On the night of her swearing-in last January, Tlaib told supporters, in reference to Trump, “we’re gonna go in and impeach the motherf****r!”

When she introduced her resolution last month, Tlaib said on the House floor that the measure “creates a transparent process to ensure that the protection of our democracy, that ensures that we don't have a lawless society that results in irreparable harm to the American people.”

“Doing nothing when we are seeing blatant disregard of the United States Constitution to our ethical norms is dangerous. No-one, Madam Speaker, including the President of United States, is above the law.”
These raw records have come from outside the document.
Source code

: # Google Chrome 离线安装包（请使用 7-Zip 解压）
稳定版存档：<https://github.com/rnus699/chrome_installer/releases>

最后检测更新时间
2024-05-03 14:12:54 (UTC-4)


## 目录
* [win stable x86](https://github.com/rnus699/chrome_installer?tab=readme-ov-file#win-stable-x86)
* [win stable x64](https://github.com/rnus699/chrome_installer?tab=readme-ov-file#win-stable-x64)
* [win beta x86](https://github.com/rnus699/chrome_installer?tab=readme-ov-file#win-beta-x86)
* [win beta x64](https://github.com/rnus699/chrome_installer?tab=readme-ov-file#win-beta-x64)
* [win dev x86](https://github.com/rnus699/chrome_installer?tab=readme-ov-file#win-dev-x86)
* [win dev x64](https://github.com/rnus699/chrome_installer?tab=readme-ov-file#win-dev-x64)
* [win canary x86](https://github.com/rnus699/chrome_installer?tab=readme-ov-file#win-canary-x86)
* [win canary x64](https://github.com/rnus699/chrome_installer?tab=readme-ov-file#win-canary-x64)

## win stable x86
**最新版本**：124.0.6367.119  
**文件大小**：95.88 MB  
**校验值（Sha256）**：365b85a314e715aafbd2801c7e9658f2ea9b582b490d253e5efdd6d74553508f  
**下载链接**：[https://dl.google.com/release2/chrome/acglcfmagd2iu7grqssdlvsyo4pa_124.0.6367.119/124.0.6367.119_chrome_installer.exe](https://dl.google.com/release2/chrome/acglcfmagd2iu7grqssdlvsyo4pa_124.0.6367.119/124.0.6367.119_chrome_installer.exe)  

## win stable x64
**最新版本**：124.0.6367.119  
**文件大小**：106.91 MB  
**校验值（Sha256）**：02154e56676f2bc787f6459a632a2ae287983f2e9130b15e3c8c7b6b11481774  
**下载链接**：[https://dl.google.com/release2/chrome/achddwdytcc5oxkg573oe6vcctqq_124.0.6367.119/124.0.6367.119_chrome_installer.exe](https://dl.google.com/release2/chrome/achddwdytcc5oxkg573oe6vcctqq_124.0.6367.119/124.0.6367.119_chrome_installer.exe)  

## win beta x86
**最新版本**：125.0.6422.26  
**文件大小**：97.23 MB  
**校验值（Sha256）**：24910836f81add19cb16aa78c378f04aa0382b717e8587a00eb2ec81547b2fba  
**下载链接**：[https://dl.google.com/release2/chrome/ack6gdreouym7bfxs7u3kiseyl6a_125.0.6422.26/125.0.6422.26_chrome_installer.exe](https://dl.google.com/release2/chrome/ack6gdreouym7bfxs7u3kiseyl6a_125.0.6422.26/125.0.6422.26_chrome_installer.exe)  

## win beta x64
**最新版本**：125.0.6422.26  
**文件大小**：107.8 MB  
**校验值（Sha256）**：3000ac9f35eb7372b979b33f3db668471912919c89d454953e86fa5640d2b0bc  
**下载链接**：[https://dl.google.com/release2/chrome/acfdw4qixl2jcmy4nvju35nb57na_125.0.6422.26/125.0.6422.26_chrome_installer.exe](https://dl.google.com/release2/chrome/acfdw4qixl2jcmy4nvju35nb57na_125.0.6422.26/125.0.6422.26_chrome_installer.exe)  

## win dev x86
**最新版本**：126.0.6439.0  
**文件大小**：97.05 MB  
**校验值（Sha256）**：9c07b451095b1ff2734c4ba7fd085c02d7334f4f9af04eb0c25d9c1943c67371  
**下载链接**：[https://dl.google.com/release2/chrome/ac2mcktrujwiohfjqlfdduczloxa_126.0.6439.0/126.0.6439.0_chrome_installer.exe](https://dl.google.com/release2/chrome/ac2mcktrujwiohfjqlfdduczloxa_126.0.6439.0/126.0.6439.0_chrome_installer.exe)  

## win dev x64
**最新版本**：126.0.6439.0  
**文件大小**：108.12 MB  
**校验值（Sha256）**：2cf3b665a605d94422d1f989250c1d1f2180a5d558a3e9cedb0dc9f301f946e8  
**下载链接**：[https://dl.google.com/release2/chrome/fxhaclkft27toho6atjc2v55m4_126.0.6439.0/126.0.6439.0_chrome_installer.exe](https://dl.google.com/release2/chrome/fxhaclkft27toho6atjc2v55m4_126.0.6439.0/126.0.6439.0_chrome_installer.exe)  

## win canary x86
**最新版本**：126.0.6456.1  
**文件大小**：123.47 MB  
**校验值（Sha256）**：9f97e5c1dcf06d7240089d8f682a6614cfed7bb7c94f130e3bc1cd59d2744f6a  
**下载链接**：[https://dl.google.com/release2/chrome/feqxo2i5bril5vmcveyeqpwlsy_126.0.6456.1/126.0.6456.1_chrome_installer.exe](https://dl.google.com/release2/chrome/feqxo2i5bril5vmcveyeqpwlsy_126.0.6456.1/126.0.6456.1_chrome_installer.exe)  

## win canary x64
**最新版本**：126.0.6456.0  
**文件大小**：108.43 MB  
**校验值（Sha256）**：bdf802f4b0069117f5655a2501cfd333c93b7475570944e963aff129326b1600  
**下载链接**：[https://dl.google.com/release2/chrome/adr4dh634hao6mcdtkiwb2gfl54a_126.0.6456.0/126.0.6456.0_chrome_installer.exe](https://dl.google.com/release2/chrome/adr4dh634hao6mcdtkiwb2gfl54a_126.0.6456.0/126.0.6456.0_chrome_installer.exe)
Green, the sole co-sponsor of Tlaib’s resolution, is also the only co-sponsor of another impeachment resolution, introduced by Rep. Brad Sherman (D-Calif.) last January, which states that Trump had “has prevented, obstructed and impeded the administration of justice during a federal investigation.”

Green himself introduced two impeachment resolutions – neither were co-sponsored – during the previous Congress, in June 2017 and January 2018, both relating to public statements by the president which the measures said constituted “harm to American society to the manifest injury of the people of the United States.” He forced two votes on the measures, winning the support of 58 and 66 Democrats respectively.

On Thursday, Green tweeted that the Mueller report “gives us the green light many have said was needed to proceed w/impeachment.”